RECORDS PROVIDED section start

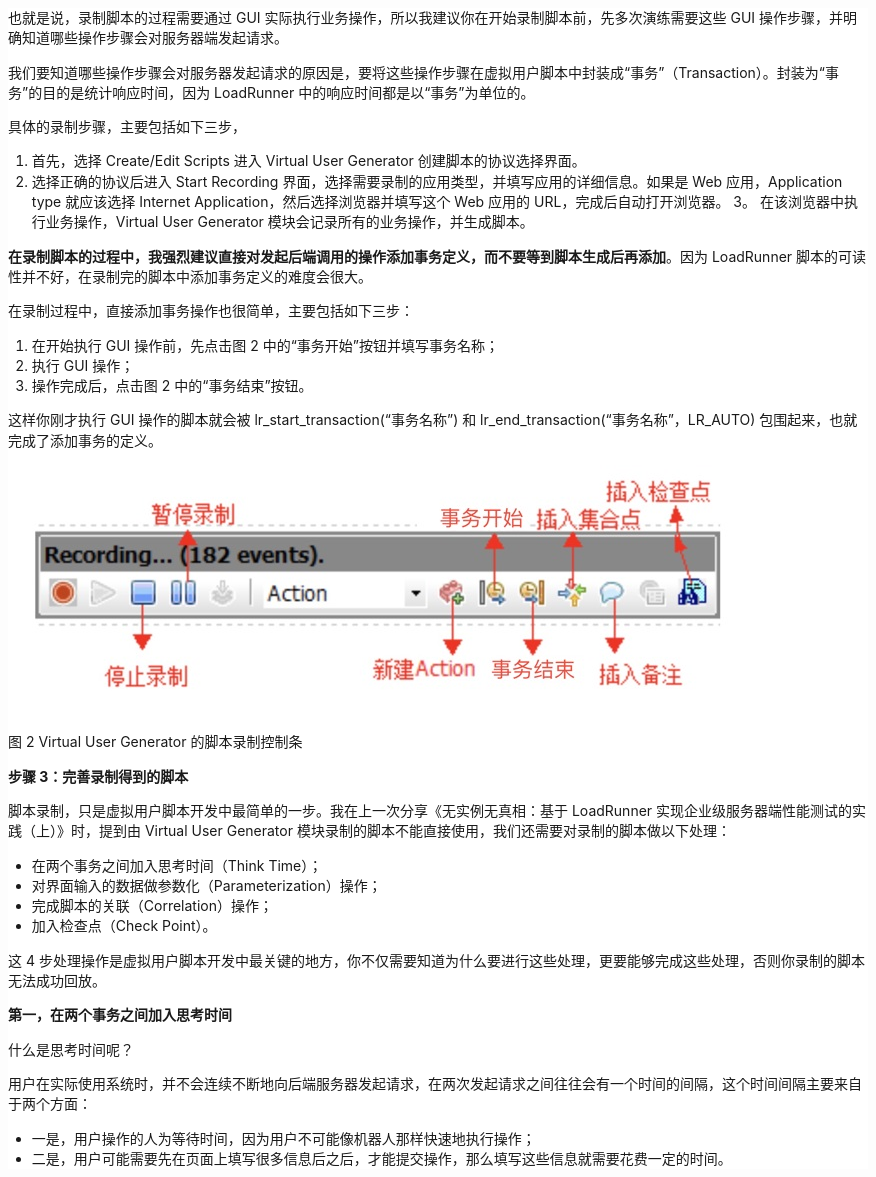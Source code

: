 也就是说，录制脚本的过程需要通过 GUI 实际执行业务操作，所以我建议你在开始录制脚本前，先多次演练需要这些 GUI 操作步骤，并明确知道哪些操作步骤会对服务器端发起请求。

我们要知道哪些操作步骤会对服务器发起请求的原因是，要将这些操作步骤在虚拟用户脚本中封装成“事务”（Transaction）。封装为“事务”的目的是统计响应时间，因为 LoadRunner 中的响应时间都是以“事务”为单位的。

具体的录制步骤，主要包括如下三步，
1. 首先，选择 Create/Edit Scripts 进入 Virtual User Generator 创建脚本的协议选择界面。
2. 选择正确的协议后进入 Start Recording 界面，选择需要录制的应用类型，并填写应用的详细信息。如果是 Web 应用，Application type 就应该选择 Internet Application，然后选择浏览器并填写这个 Web 应用的 URL，完成后自动打开浏览器。
3。 在该浏览器中执行业务操作，Virtual User Generator 模块会记录所有的业务操作，并生成脚本。

<b>在录制脚本的过程中，我强烈建议直接对发起后端调用的操作添加事务定义，而不要等到脚本生成后再添加</b>。因为 LoadRunner 脚本的可读性并不好，在录制完的脚本中添加事务定义的难度会很大。

在录制过程中，直接添加事务操作也很简单，主要包括如下三步：
1. 在开始执行 GUI 操作前，先点击图 2 中的“事务开始”按钮并填写事务名称；
2. 执行 GUI 操作；
3. 操作完成后，点击图 2 中的“事务结束”按钮。

这样你刚才执行 GUI 操作的脚本就会被 lr_start_transaction(“事务名称”) 和 lr_end_transaction(“事务名称”，LR_AUTO) 包围起来，也就完成了添加事务的定义。

![avatar](033_002.jpg)

图 2 Virtual User Generator 的脚本录制控制条

<b>步骤 3：完善录制得到的脚本</b>

脚本录制，只是虚拟用户脚本开发中最简单的一步。我在上一次分享《无实例无真相：基于 LoadRunner 实现企业级服务器端性能测试的实践（上）》时，提到由 Virtual User Generator 模块录制的脚本不能直接使用，我们还需要对录制的脚本做以下处理：
- 在两个事务之间加入思考时间（Think Time）；
- 对界面输入的数据做参数化（Parameterization）操作；
- 完成脚本的关联（Correlation）操作；
- 加入检查点（Check Point）。

这 4 步处理操作是虚拟用户脚本开发中最关键的地方，你不仅需要知道为什么要进行这些处理，更要能够完成这些处理，否则你录制的脚本无法成功回放。

<b>第一，在两个事务之间加入思考时间</b>

什么是思考时间呢？

用户在实际使用系统时，并不会连续不断地向后端服务器发起请求，在两次发起请求之间往往会有一个时间的间隔，这个时间间隔主要来自于两个方面：
- 一是，用户操作的人为等待时间，因为用户不可能像机器人那样快速地执行操作；
- 二是，用户可能需要先在页面上填写很多信息后之后，才能提交操作，那么填写这些信息就需要花费一定的时间。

RECORDS PROVIDED section end

▸ **TASK GOAL**
In the listing above, find the line holding "3。 在该浏览器中执行业务操作，Virtual User" and the line holding "3. 操作完成后，点击图 2", then output those two lines and every line between them exactly.

▸ **YOUR SOLUTION**
3。 在该浏览器中执行业务操作，Virtual User Generator 模块会记录所有的业务操作，并生成脚本。

<b>在录制脚本的过程中，我强烈建议直接对发起后端调用的操作添加事务定义，而不要等到脚本生成后再添加</b>。因为 LoadRunner 脚本的可读性并不好，在录制完的脚本中添加事务定义的难度会很大。

在录制过程中，直接添加事务操作也很简单，主要包括如下三步：
1. 在开始执行 GUI 操作前，先点击图 2 中的“事务开始”按钮并填写事务名称；
2. 执行 GUI 操作；
3. 操作完成后，点击图 2 中的“事务结束”按钮。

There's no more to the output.